Kost Levytsky (; 18 November 1859 – 12 November 1941) was a Ukrainian politician. He was a founder of the Ukrainian National Democratic movement and the leader of the State Representative Body of the Ukrainian government declared on June 30, 1941.

Biography

Levytsky was born on November 18, 1859 in the settlement of Tysmenytsia of today's Ivano-Frankivsk Oblast into the family of a Greek Catholic priest. He was the oldest child of Rev. Antin Levytsky (b. ab. 1832 - d. 1909), who was in particular the priest in Nyzhniv and Constancia Kozorowska Levytska (b. ab. 1843 - d. 17 Feb. 1900). After finishing the Stanislaviv gymnasium he studied at Law faculties of Lviv and Vienna Universities. In 1884 he was awarded the Doctor's degree in law, and in 1890 opened the barrister's office in Lviv.

Kost Levytsky took active part in public and political life in his student years, he was one of the leaders of Academic Fraternity, the Circle of Law. From the first years of his barrister's practice K. Levytsky was a practical advocate of the rights and freedoms of people. He united his professional activity with that in the sphere of Ukrainian enterprises, he was a co-founder and leading figure in the economic associations Zorya, People's trade, Dniester, Province Credit Union. At the same time he was a well-known scientist in law, translated foreign laws into Ukrainian, worked with Ukrainian law terminology; he had published German-Ukrainian Law Dictionary, a series of popular works in law for the broad circles of Galician people, founded such professional editions as Chasopys pravnycha (Law periodical) and Zhyttia i pravo (Life and Law) and was their editor.

Political career
Kost Levytsky was a patriarch of Ukrainian political life, leader of the land's first political organization Narodna Rada (People's Council, 1885), a cofounder and a head of Ukrainian National Democratic Party. In 1907 he was elected an ambassador of the Austrian parliament, in 1908, that of Galician Sejm, headed the ambassador's clubs. He fought for the national aspirations of Ukrainian people. K. Levytsky was the author of the conception of the national movement development through evolution, organic work and broad political work in masses; he was the adherent of the strategic course for Galicia autonomy as the first step to ward statehood. He favoured development of the mass Ukrainian societies, units of intellectuals, peasants, youths, the Sokil-Sich movement.

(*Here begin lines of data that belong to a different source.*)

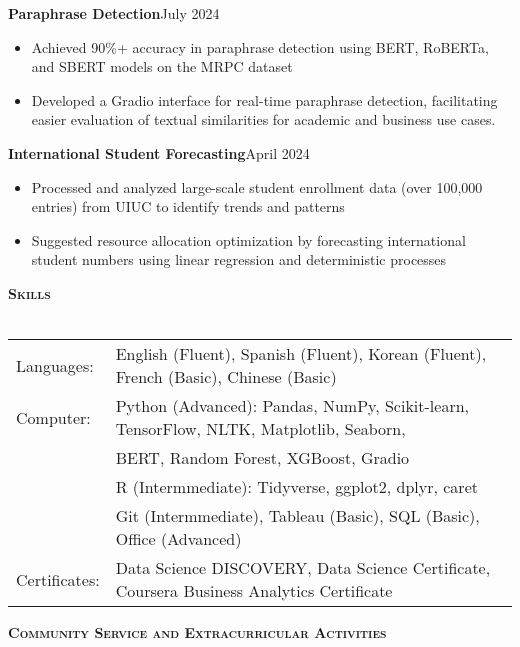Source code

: \documentclass[a4paper]{article}
\newcommand{\lineunder} {
    \vspace*{-8pt} \\
    \hspace*{-18pt} \hrulefill \\
}
\newcommand{\header} [1] {
    {\hspace*{-18pt}\vspace*{6pt} \textsc{#1}}
    \vspace*{-6pt} \lineunder
}
\begin{document}
\textbf{Paraphrase Detection}\hfill{July 2024}\\
\begin{itemize}[nolistsep]
    \item Achieved 90\%+ accuracy in paraphrase detection using BERT, RoBERTa,
     and SBERT models on the MRPC dataset
    \item Developed a Gradio interface for real-time paraphrase detection, facilitating easier evaluation 
    of textual similarities for academic and business use cases.
\end{itemize}

\textbf{International Student Forecasting}\hfill{April 2024}\\
\begin{itemize}[nolistsep]
    \item Processed and analyzed large-scale student enrollment data 
    (over 100,000 entries) from UIUC to identify trends and patterns
    \item Suggested resource allocation optimization by forecasting 
    international student numbers using linear regression and deterministic processes
    \end{itemize}



\vspace*{1mm}

\header{\textbf{Skills}}
\begin{tabular}{ l l }
    Languages: & English (Fluent), Spanish (Fluent), Korean (Fluent), French (Basic), Chinese (Basic)              \\
    Computer: & Python (Advanced): Pandas, NumPy, Scikit-learn, TensorFlow, 
    NLTK, Matplotlib, Seaborn, \\
    & BERT, Random Forest, XGBoost, Gradio\\
    & R (Intermmediate): Tidyverse, ggplot2, dplyr, caret\\
    & Git (Intermmediate), Tableau (Basic), SQL (Basic), Office (Advanced)\\
    Certificates: & Data Science DISCOVERY, Data Science Certificate, 
    Coursera Business Analytics Certificate
\end{tabular}


\vspace{1mm}


\header{\textbf{Community Service and Extracurricular Activities}}
\end{document}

First World War and its aftermath
At the onset of the World War I he headed the Supreme Ukrainian Council (1914) in Vienna, which defined Tsarist Russia as the main enemy of the nation, and called Ukrainians to the struggle against it for the restoration of a united Ukrainian state.

In 1916, as a prosecutor for the Austro-Hungarian Empire, he played a role in the sentencing to death of Ukrainian Russophiles, and sent others to imprisonment in Talerhof.

In Autumn 1918, in the course of disintegration of the Austro-Hungarian empire K. Levytsky became a member of the Ukrainian National Council, which announced formation of the Ukrainian state on October 19, and on November 1 the Council headed a victorious armed uprising in Lviv, Galicia and Bukovina, which resulted in formation of the West Ukrainian People's Republic (ZUNR). Being an experienced public and political figure, K. Levytsky headed the first government – State Secretariate – which developed under the war the state and army formation activity for independence against Poland.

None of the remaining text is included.